For the analysis of methylome data, raw reads were trimmed with TrimGalore (--2colour 20, --clip_R1 8, --three_prime_clip_R1 8, --clip_R2 8, --three_prime_clip_R2 8). Trimmed reads were mapped to GRCh38 and deduplicated with Bismark (v0.24.2)10. Subsequently, strand-specific or destranded methylation calls were extracted using Bismark bismark_methylation_extractor or coverage2cytosine module, respectively. Finally, we used recently developed BISulfite-seq Command line User Interface Toolkit (BISCUIT) to call SNVs from methylome data: the trimmed reads were aligned to GRCh38 and pileup VCF files were generated using BISCUIT11.

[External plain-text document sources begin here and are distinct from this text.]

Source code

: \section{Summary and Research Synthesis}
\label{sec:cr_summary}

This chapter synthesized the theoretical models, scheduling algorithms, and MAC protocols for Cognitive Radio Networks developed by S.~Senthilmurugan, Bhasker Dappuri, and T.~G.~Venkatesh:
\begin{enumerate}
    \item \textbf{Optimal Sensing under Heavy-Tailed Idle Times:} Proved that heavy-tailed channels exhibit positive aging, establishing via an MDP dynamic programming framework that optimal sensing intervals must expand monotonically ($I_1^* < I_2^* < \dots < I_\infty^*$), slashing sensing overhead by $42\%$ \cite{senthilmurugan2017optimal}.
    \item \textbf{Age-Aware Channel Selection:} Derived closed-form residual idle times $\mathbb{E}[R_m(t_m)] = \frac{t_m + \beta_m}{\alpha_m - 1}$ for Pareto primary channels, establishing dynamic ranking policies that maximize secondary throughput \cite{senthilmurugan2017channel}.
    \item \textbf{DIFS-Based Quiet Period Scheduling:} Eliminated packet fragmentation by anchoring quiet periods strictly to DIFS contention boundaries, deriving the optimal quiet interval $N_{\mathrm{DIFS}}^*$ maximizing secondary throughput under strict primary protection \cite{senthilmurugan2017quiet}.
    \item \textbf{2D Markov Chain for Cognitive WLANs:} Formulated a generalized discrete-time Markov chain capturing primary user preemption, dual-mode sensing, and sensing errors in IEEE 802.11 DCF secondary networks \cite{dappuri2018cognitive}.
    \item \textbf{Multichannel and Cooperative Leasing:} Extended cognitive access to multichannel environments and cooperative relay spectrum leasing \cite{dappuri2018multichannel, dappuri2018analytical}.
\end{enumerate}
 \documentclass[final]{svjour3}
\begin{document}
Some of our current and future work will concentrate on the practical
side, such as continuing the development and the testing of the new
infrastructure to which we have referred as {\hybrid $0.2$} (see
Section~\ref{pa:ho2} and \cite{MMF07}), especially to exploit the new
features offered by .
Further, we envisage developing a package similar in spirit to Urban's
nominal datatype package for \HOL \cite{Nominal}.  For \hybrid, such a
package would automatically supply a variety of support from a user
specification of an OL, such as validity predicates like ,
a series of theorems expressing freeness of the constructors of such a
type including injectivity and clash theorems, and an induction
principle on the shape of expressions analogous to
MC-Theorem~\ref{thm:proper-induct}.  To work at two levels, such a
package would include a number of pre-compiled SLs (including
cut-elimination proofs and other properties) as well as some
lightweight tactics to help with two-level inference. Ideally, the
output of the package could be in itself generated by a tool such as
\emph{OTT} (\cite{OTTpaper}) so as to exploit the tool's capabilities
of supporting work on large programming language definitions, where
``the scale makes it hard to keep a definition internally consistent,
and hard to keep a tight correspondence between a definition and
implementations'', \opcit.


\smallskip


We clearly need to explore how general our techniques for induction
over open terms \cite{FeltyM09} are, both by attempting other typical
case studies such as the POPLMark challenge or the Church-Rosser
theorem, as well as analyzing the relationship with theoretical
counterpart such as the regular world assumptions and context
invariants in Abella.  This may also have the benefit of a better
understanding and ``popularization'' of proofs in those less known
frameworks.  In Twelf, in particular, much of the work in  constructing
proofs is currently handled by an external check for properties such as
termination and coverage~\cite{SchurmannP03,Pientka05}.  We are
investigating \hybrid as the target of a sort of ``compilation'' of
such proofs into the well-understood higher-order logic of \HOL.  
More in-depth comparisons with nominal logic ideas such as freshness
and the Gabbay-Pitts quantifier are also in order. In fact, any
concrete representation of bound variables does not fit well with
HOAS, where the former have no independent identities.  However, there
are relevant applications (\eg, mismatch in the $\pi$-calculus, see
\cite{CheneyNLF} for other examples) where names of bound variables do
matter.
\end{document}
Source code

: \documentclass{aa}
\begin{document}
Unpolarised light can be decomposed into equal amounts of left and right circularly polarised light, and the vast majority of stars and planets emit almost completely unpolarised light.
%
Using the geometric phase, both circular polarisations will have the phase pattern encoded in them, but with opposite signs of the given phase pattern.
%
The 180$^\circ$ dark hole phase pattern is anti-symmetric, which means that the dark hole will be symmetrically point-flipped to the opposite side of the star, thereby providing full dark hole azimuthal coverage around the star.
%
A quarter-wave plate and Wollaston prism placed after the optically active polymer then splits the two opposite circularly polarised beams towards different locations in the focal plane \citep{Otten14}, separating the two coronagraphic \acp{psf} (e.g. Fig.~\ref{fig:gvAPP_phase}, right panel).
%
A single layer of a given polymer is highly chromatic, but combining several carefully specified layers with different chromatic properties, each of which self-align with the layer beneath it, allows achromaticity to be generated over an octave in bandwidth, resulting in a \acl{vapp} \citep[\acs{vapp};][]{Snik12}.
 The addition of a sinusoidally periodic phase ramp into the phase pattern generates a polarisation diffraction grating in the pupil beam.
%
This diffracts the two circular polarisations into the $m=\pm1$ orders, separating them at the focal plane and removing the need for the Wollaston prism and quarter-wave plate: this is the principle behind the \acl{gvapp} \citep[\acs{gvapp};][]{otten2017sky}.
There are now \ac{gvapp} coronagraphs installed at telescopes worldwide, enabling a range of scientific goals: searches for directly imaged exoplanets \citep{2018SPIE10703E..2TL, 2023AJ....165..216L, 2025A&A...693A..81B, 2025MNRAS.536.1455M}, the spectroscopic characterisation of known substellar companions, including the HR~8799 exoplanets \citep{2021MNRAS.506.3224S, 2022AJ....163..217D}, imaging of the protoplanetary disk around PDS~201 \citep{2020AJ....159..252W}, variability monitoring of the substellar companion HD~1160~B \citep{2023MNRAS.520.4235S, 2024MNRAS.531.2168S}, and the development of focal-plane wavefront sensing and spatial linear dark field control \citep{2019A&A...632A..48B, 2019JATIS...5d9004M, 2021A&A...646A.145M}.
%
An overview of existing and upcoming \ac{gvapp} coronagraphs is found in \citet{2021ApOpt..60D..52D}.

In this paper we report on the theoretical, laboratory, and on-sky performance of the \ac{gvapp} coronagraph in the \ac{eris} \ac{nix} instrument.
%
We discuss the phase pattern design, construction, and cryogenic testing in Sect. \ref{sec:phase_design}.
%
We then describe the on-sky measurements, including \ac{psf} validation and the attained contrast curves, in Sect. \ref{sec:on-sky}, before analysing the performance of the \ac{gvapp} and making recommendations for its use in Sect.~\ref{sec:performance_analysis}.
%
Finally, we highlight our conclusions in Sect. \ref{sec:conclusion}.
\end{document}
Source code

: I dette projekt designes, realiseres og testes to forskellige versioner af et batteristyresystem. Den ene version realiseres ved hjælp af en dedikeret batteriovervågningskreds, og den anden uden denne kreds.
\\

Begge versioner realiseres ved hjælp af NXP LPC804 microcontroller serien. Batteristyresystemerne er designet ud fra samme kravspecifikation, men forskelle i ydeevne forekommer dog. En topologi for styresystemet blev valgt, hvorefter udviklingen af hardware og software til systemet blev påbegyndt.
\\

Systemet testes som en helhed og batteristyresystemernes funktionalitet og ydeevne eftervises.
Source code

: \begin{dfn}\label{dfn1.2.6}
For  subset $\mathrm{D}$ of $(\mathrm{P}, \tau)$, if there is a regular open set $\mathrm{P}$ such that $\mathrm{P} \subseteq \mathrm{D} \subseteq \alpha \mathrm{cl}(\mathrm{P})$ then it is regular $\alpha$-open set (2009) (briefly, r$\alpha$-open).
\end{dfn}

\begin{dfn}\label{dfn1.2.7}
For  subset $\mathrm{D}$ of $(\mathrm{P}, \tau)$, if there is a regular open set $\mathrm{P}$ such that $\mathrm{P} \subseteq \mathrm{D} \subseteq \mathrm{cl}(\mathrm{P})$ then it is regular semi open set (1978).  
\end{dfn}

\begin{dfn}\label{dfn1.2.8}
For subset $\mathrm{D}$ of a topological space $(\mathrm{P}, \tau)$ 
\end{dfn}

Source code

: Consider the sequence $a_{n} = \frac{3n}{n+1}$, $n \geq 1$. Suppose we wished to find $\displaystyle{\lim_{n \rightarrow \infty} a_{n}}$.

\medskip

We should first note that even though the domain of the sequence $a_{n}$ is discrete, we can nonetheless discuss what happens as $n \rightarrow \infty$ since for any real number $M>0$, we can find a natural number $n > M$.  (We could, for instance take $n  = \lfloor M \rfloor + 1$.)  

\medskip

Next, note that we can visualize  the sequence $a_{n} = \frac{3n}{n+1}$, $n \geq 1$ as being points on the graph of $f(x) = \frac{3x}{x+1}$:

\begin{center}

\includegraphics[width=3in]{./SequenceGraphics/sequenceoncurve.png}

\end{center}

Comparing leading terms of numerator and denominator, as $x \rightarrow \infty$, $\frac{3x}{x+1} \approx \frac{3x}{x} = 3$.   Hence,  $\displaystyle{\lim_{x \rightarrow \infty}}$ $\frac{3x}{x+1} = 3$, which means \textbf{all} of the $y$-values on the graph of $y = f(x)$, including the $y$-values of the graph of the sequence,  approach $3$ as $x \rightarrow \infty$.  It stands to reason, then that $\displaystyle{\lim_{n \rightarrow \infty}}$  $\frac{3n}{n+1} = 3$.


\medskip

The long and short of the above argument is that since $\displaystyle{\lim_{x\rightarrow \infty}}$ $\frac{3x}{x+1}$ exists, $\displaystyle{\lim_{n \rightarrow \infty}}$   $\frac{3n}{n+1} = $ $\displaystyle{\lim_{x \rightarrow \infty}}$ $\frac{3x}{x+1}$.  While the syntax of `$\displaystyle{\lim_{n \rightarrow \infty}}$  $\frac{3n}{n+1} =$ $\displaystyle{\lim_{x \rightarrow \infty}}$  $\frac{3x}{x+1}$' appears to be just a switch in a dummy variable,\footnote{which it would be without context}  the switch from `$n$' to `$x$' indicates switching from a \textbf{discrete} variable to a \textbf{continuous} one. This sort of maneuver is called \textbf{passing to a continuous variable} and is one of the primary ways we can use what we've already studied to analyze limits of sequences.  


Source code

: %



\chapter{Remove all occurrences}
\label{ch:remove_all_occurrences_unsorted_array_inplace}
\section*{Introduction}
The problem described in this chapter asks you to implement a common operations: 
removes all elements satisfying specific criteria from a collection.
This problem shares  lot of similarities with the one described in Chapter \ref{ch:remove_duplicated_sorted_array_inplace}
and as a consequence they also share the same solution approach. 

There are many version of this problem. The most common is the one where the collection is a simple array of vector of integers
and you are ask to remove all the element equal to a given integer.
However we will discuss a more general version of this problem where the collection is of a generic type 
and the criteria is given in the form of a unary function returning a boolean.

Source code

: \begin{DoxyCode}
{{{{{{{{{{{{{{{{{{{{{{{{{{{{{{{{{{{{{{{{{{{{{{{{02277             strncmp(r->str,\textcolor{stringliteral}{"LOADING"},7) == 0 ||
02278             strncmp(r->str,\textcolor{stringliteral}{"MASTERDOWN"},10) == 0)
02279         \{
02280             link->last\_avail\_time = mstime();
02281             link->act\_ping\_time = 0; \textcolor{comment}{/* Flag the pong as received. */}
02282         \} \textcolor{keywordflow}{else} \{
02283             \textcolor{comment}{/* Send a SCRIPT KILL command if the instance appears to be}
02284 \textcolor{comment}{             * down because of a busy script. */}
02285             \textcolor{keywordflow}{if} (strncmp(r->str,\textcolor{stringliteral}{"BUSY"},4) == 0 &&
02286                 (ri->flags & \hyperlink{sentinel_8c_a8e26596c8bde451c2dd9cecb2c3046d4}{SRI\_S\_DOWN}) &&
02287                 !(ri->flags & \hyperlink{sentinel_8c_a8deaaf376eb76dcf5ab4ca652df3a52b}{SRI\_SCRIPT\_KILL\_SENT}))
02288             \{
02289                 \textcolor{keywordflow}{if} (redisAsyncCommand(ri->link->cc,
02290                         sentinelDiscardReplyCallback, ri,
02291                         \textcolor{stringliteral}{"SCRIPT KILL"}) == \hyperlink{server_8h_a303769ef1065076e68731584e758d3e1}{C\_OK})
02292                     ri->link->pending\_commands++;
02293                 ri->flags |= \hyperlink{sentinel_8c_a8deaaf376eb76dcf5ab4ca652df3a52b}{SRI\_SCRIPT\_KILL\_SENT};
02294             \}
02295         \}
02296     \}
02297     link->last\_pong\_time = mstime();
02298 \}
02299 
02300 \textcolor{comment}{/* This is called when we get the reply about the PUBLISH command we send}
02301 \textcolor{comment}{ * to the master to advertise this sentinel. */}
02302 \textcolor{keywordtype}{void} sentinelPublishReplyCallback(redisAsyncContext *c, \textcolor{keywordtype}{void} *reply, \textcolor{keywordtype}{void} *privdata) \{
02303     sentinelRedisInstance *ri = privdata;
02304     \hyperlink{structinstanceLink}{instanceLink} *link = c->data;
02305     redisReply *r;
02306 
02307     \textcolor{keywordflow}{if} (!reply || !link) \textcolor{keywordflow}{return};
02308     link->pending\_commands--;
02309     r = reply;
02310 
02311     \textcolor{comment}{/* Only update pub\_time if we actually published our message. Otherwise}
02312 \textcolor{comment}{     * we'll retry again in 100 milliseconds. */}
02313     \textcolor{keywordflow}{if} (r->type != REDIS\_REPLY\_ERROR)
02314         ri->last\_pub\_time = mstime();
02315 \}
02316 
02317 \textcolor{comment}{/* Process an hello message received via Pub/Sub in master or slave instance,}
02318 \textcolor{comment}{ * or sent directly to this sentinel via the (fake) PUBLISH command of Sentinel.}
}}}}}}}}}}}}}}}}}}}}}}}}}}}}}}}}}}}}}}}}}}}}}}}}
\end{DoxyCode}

A metric to assess coverage uniformity in sequencing data, fold-80 base penalty, was calculated with CollectHsMetrics of GATK12. The fold 80 base penalty is a metric for smoothness of coverage, indicating the fold-over coverage needed to bring 80% of target bases to the mean coverage level. A value of 1 is theoretically perfect, while a value of 2 suggests repeating sequencing to achieve satisfactory coverage. In general, a fold 80 base penalty of 3 or less is considered satisfactory, a well-balanced coverage.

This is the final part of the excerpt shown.